It is so interesting how the study of the past can be so relatable to today’s current issues, including sustainability, warfare, and more. By studying the different ways that past cultures and societies have been set up, we can see what worked for them and what mistakes they may have made. That way, we can try to correct those mistakes and improve upon our own societies in the modern world. One aspect of our studies and readings this week that I thought was particularly interesting was looking at warfare through archaeology. By understanding conflict and war in the past, we can better understand what happened (what started the conflict) so that we can have an improved knowledge of how to deal with conflict today. It is very fascinating that almost all warfare and conflict is based off of disputes over territory in one way or another. This is not a new concept, people have been involved in wars for hundreds of years, it is only the nature of wars that has changed.
An example of this idea of archaeology in warfare is seen in a conflict between Muslims and Hindus over the ownership of the 16th century Babri Mosque in Ayodhya, Uttar Pradesh. This mosque was said by some Hindu groups to have been built (in 1528) by Muslims on a place where a Hindu temple used to have stood that marked the birthplace of the mythical king, Rama. The temple was closed for a while after it was rededicated as a place of Hindu worship, right after Indian independence from Britain. Then in 1986, a judge ordered that it be open, as a place of Hindu worship.

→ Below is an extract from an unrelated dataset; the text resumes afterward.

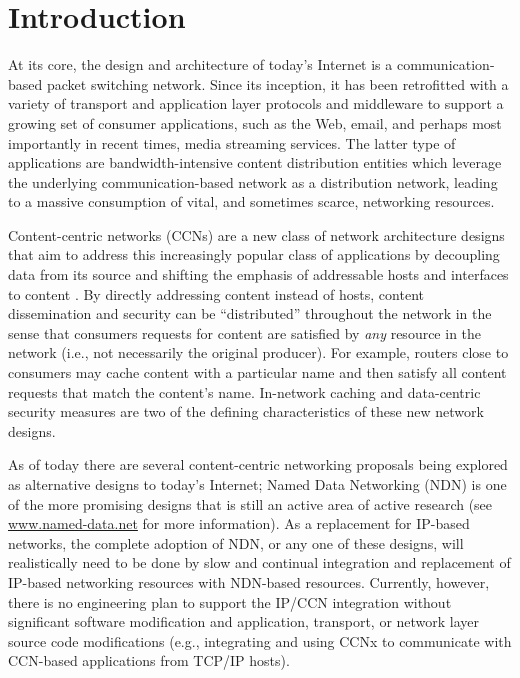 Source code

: \section{Introduction}
At its core, the design and architecture of today's Internet is a communication-based packet switching network. Since its inception, it has been retrofitted with a variety of transport and application layer protocols and middleware to support a growing set of consumer applications, such as the Web, email, and perhaps most importantly in recent times, media streaming services. The latter type of applications are bandwidth-intensive content distribution entities which leverage the underlying communication-based network as a distribution network, leading to a massive consumption of vital, and sometimes scarce, networking resources. 

Content-centric networks (CCNs) are a new class of network architecture designs that aim to address this increasingly popular class of applications by decoupling data from its source and shifting the emphasis of addressable hosts and interfaces to content \cite{first}. By directly addressing content instead of hosts, content dissemination and security can be ``distributed'' throughout the network in the sense that consumers requests for content are satisfied by \emph{any} resource in the network (i.e., not necessarily the original producer). For example, routers close to consumers may cache content with a particular name and then satisfy all content requests that match the content's name. In-network caching and data-centric security measures are two of the defining characteristics of these new network designs. 

As of today there are several content-centric networking proposals being explored as alternative designs to today's Internet; Named Data Networking (NDN) \cite{ndn-techreport} is one of the more promising designs that is still an active area of active research (see \url{www.named-data.net} for more information). As a replacement for IP-based networks, the complete adoption of NDN, or any one of these designs, will realistically need to be done by slow and continual integration and replacement of IP-based networking resources with NDN-based resources. Currently, however, there is no engineering plan to support the IP/CCN integration without significant software modification and application, transport, or network layer source code modifications (e.g., integrating and using CCNx to communicate with CCN-based applications from TCP/IP hosts).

This was greeted with resentment and anger by Muslims, who believed that this building truly belonged to them. Soon, protests and conflicts occurred. In 1990, the national government tried to have negotiations that would try to determine whether or not this building belonged to Hindus or Muslims. These negotiations, however, were not successful. In 1992, Hindu militants destroyed the mosque.
Archaeology was used in this case to try to analyze the stratigraphy in order to see whether or not it was inherently a Hindu temple or not. Interpretations of this archaeological data, however, have varied widely. It is difficult to try and analyze stratigraphy of a site because of the fact that it usually does not consist of a distinct transition from one time period to another. Everything seems to mesh together and it becomes difficult to interpret. It is also, in general, dangerous to be an archaeologist who has something to prove. That could create a certain dishonesty of the true results. The archaeologist must always be open to all results and must not have a bias.
In cases like Ayodhya, cultural conflict certainly complicated excavation and analysis of the site. In other cases, though, intercultural conflict can actually support archaeological research, as in the case of the U.S. invasion of Iraq. Just after the U.S. invasion of Iraq, a team of American archaeologists excavated a 1988 mass grave in Iraq’s southern Muthanna province. In her 2009 article “Witness to Genocide,” Heather Pringle examines the 2005 excavations of this mass grave, a secret burial of Iraqi Kurds killed during Operation Anfal. Working fast to avoid drawing the attention of insurgents, archaeologists catalogued the 114 individuals buried in the mass grave. The victims were almost exclusively women and children; of the 114 victims, only 30 were adults and only 2 were men. The mass graves show clear intentionality and were likely dug in advance. Personal effects of the victims confirmed their Kurdish identity, since “more than 80 percent of the victims wore at least one article of traditional Kurdish clothing or possessed Kurdish jewelry, cosmetic kits, or sachets.” The archaeological findings of these excavations later became key evidence during the trials of Iraqi war criminals; in the end, Saddam Hussein and five other defendants, including Ali Hassan al-Majid al-Tikriti, better known as “Chemical Ali,” were charged with genocide and crimes against humanity for their involvement in Operation Anfal. It is important to note that the United States government had its own motivations for investigating this massacre, namely to drum up support for the Iraq War, and the role that politics can play in shaping archaeological research.
Pringle, Heather. “Features: Witness to Genocide.” Archaeology 62.1 (January/February 2009).